Bijbelstudie 10 1. Wat vond plaats met Lazarus toen hij gestorven was? 2. Wie was die rijke van wiens tafel Lazarus de kruimels begeerde? 3. Waar kwamen beiden terecht? 4. Wie zijn de dieven en moordenaars? Lukas 16:19
Er was een zeker rijk mens, gekleed met purper en zeer fijn lijnwaad, levende alle dag vrolijk en prachtig. En er was een zeker bedelaar, met name Lazarus, welke lag voor zijn poort vol zweren; en hij begeerde verzadigd te worden van de kruimels die van de tafel des rijken vielen. Maar ook de honden kwamen en likten zijn zweren. En het geschiedde dat de bedelaar stierf en van de engelen werd gedragen in de schoot (onmiddellijke nabijheid) van Abraham. De rijke stierf ook en werd begraven. En als hij in de hel zijn ogen ophief, zijnde in de pijn, zag hij Abraham van verre, en Lazarus in zijn schoot. En hij riep: Vader Abraham, ontferm u mijner en zend Lazarus, dat hij het uiterste zijns vingers in het water dope en verkoele mijn tong; want ik lijd smarten in deze vlam.
Joh. 11:21
Martha zei tot Jezus: Here, indien Gij hier geweest waart, zo zou mijn broeder niet zijn gestorven. Maar ook nu weet ik dat alles, wat Gij van God begeren zult, God het U zal geven. Jezus zeide tot haar: Uw broeder zal weer opstaan. Martha zei tot Hem: Ik weet dat hij zal opstaan in de opstanding ten laatsten dage. Jezus zeide tot haar: Ik ben de Opstanding en het Leven; die in Mij gelooft zal leven, al ware hij ook gestorven. Een ieder die leeft en in Mij gelooft zal niet sterven in der eeuwigheid. Lukas 16:30 Vader Abraham, zo iemand van de doden tot hen heenging, zij zouden zich bekeren.
Joh. 11:43-44
riep Hij met grote stem: Lazarus, kom uit! En de gestorvene kwam uit, gebonden aan handen en voeten.
Joh. 12:10-11
De overpriesters beraadslaagden dat zij ook Lazarus zouden doden, want velen van de Joden gingen heen om zijnentwil en geloofden in Jezus.
Joh. 9:22
want de Joden hadden alreeds een besluit gemaakt, zo iemand Hem beleed Christus te zijn, dat die uit de synagoge geworpen zou worden.
Toelichting:
De Here heeft de mensen duidelijk gemaakt wat er met Lazarus is gebeurd toen zijn lichaam gebonden in het graf lag. Het kon dus niet dát lichaam zijn dat de rijke zag toen hij zich tot vader Abraham richtte om Lazarus te zenden.
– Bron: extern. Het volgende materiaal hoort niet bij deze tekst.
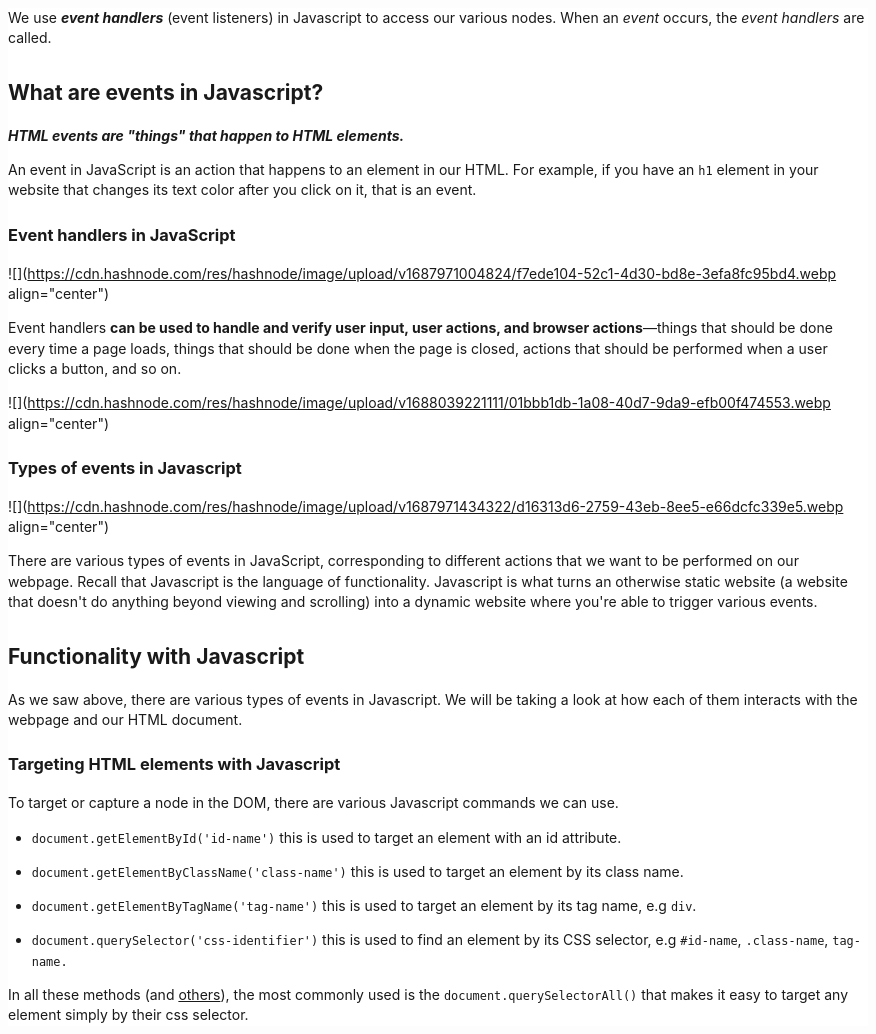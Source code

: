 We use ***event handlers*** (event listeners) in Javascript to access our various nodes. When an *event* occurs, the *event handlers* are called.

## What are events in Javascript?

***HTML events are "things" that happen to HTML elements.***

An event in JavaScript is an action that happens to an element in our HTML. For example, if you have an `h1` element in your website that changes its text color after you click on it, that is an event.

### Event handlers in JavaScript

![](https://cdn.hashnode.com/res/hashnode/image/upload/v1687971004824/f7ede104-52c1-4d30-bd8e-3efa8fc95bd4.webp align="center")

Event handlers **can be used to handle and verify user input, user actions, and browser actions**—things that should be done every time a page loads, things that should be done when the page is closed, actions that should be performed when a user clicks a button, and so on.

![](https://cdn.hashnode.com/res/hashnode/image/upload/v1688039221111/01bbb1db-1a08-40d7-9da9-efb00f474553.webp align="center")

### Types of events in Javascript

![](https://cdn.hashnode.com/res/hashnode/image/upload/v1687971434322/d16313d6-2759-43eb-8ee5-e66dcfc339e5.webp align="center")

There are various types of events in JavaScript, corresponding to different actions that we want to be performed on our webpage. Recall that Javascript is the language of functionality. Javascript is what turns an otherwise static website (a website that doesn't do anything beyond viewing and scrolling) into a dynamic website where you're able to trigger various events.

## Functionality with Javascript

As we saw above, there are various types of events in Javascript. We will be taking a look at how each of them interacts with the webpage and our HTML document.

### Targeting HTML elements with Javascript

To target or capture a node in the DOM, there are various Javascript commands we can use.

* `document.getElementById('id-name')` this is used to target an element with an id attribute.
    
* `document.getElementByClassName('class-name')` this is used to target an element by its class name.
    
* `document.getElementByTagName('tag-name')` this is used to target an element by its tag name, e.g `div`.
    
* `document.querySelector('css-identifier')` this is used to find an element by its CSS selector, e.g `#id-name`, `.class-name`, `tag-name.`
    

In all these methods (and [others](https://www.w3schools.com/js/js_htmldom_elements.asp)), the most commonly used is the `document.querySelectorAll()` that makes it easy to target any element simply by their css selector.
Lazarus had dus een vervangende gestalte, om eventueel zijn vinger in het water te kunnen dopen. Hij was herkenbaar, zoals voor Lazarus deze rijke herkenbaar was. Deze voltrok zich in de vier dagen dat Lazarus aan het aardse leven was onttrokken. Wie was deze rijke en wat waren de kruimels die van zijn tafel vielen? Deze rijke was een in overvloed levende farizeeër of plaatselijke rabbijn van Bethanië. Lazarus was inderdaad ziek, maar sleepte zich desondanks naar de synagoge - waar hij niet in mocht - om buiten toch maar iets van het gesprokene op te vangen. En terwijl hij daar zat, werd hij lastig gevallen door honden die zijn zweren likten. Na de dienst kon hij een verachtelijke blik opvangen van de geestelijke, omdat hij Jezus volgde en Diens vriend was. Maar zeer kort na het overlijden van Lazarus, stierf ook deze geestelijke. De rest is bekend. Wat hier verder uit valt op te maken, is dat mensen die sterven, vrijwel onmiddellijk of kort daarna een (vervangende) gestalte krijgen met een identiek uiterlijk en dezelfde eigenschappen van de aardse gestalte, namelijk het voelen van pijn, ogen om te zien, een mond om te spreken, vingers om iets mee te doen, voeten om zich te verplaatsen. Mensen die door vloeken een oordeel over zich uitroepen en niet tot bekering komen, krijgen waar ze om gevraagd hebben. Mensen die zeggen zondaar te zijn en te blijven, stellen zich vrijwillig beschikbaar voor het rijk van de duivel, ook hierna.
Joh. 8:36
Indien dan de Zoon u zal vrijgemaakt hebben (van de zonde) zo zult gij waarlijk vrij zijn. (Zie ook Joh. 5:28-29) waar het vervangende lichaam weer plaats moet maken voor ons eigen lichaam. De Here was daarbij de eerste (eerstgeborene).